═════ DATA SECTION

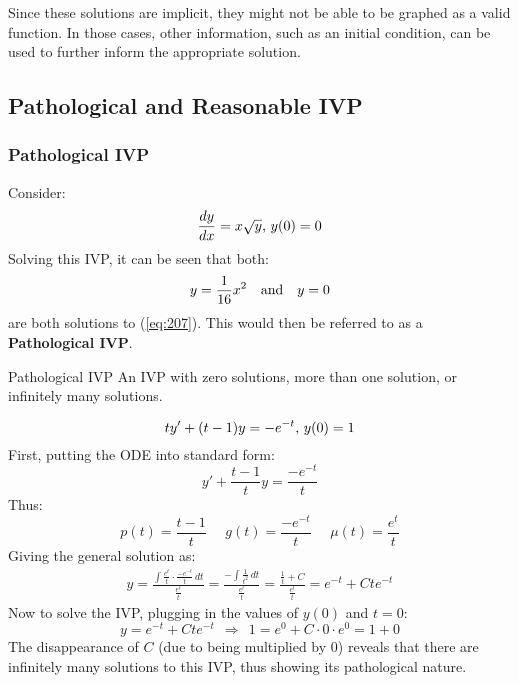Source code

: \documentclass[12pt]{article}
\begin{document}
Since these solutions are implicit, they might not be able to be graphed as a valid function. In those cases, other information, such as an initial condition, can be used to further inform the appropriate solution.

\subsection{Pathological and Reasonable IVP}
\label{ssec:pathologicalAndReasonableIVP}

\subsubsection{Pathological IVP}
\label{sssec:pathologicalIVP}

Consider:
\begin{equation}
  \frac{dy}{dx}=x \sqrt{y}\textup{, }y(0) = 0
  \label{eq:207}
\end{equation}
Solving this IVP, it can be seen that both:
\begin{equation*}
  y = \frac{1}{16}x^2\ \ \ \textup{and}\ \ \ y=0
\end{equation*}
are both solutions to (\ref{eq:207}). This would then be referred to as a \textbf{Pathological IVP}.

\begin{definition}{Pathological IVP}
  An IVP with zero solutions, more than one solution, or infinitely many solutions.
\end{definition}

\begin{example}
  \begin{equation*}
    ty'+(t-1)y = -e^{-t}\textup{,}\ y(0) = 1
  \end{equation*}
  First, putting the ODE into standard form:
  \begin{equation*}
    y'+ \frac{t-1}{t}y = \frac{-e^{-t}}{t}
  \end{equation*}
  Thus:
  \begin{equation*}
    p(t) = \frac{t-1}{t}\ \ \ \ \ \ g(t) = \frac{-e^{-t}}{t}\ \ \ \ \ \ \mu(t) = \frac{e^t}{t}
  \end{equation*}
  Giving the general solution as:
  \begin{align*}
    y = \frac{\int \frac{e^t}{t} \cdot \frac{-e^{-t}}{t} \,dt}{\frac{e^t}{t}} = \frac{-\int \frac{1}{t^2} \,dt}{\frac{e^t}{t}} = \frac{\frac{1}{t} + C}{\frac{e^t}{t}} = e^{-t} + Cte^{-t}
  \end{align*}
  Now to solve the IVP, plugging in the values of $y(0)$ and $t=0$:
  \begin{equation*}
    y = e^{-t} + Cte^{-t}\ \  \Rightarrow\ \ 1 = e^{0} + C \cdot 0 \cdot e^{0} = 1 + 0
  \end{equation*}
  The disappearance of $C$ (due to being multiplied by $0$) reveals that there are infinitely many solutions to this IVP, thus showing its pathological nature.
\end{example}
\end{document}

══════════

Taking every line of the records above into account, tally those that contain "begin" and give only the total.

* **YOUR SOLUTION**: 10